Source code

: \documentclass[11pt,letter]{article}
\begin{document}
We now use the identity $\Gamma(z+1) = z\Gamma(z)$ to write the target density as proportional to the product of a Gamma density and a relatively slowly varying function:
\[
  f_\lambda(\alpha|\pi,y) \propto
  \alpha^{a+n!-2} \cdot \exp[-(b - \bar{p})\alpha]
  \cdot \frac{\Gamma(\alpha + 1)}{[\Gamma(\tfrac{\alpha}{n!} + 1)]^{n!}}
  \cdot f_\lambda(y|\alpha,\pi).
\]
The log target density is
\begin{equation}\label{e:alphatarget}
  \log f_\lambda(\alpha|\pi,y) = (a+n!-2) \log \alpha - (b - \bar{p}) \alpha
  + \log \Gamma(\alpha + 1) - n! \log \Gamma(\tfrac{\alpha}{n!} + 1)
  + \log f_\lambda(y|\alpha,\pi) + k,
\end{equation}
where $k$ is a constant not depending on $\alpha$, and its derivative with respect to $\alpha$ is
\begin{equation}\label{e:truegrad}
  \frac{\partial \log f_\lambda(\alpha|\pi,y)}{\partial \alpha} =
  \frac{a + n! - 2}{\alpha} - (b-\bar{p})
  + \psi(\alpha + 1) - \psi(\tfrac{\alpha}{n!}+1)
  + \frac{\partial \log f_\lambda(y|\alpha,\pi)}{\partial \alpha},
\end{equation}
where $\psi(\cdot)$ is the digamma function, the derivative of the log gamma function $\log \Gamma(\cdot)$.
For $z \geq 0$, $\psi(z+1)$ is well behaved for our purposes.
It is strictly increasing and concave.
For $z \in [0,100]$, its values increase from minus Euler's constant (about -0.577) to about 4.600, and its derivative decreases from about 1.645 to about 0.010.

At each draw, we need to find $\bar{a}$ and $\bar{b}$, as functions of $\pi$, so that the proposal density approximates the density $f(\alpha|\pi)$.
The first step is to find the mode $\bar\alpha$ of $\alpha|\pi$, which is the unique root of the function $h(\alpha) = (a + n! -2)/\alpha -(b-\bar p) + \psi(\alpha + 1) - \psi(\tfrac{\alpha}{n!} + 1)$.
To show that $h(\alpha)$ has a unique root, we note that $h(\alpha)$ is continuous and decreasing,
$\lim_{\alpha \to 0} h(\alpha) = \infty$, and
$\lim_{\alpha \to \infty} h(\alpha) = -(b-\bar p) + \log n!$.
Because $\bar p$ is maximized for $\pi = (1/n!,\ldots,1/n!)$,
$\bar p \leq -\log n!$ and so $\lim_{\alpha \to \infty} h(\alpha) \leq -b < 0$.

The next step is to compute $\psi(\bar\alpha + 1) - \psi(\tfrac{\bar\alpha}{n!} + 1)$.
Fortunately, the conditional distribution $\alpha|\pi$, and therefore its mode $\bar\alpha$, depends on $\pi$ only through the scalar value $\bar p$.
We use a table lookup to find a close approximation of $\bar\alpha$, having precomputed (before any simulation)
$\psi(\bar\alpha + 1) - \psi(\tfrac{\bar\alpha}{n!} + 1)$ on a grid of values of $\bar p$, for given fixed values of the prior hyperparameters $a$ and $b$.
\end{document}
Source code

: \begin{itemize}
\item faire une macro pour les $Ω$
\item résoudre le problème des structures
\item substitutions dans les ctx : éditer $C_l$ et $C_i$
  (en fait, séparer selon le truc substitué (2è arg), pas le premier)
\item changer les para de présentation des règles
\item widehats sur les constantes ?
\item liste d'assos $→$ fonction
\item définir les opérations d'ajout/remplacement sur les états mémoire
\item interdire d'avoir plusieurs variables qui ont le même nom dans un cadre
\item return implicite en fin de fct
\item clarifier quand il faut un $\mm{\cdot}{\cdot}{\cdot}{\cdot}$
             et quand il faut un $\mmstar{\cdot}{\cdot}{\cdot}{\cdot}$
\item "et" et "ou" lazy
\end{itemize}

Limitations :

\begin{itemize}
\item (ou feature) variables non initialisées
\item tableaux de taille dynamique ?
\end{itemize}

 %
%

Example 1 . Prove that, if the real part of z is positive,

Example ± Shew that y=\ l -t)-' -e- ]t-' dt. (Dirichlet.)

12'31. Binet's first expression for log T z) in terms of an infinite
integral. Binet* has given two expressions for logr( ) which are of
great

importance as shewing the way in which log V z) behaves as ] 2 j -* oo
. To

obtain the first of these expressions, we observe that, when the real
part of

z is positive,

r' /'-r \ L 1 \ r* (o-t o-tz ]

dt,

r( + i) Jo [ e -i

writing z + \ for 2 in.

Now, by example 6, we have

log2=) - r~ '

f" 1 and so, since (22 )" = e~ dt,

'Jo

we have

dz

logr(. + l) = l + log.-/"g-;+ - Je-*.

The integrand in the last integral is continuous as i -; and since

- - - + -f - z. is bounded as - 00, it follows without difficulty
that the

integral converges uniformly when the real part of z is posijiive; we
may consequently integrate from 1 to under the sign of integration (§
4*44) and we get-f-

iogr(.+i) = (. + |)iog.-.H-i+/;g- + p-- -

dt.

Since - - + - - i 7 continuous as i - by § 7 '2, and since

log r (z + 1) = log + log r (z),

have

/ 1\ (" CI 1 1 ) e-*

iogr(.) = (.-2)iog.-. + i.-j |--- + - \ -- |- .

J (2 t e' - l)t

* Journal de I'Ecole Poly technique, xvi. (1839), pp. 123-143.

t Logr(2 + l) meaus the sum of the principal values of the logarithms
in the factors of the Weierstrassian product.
----
Could you copy out every line in the listing where the word "itemize" appears?

▸ Completed task
: \begin{itemize}
\end{itemize}
\begin{itemize}
\end{itemize}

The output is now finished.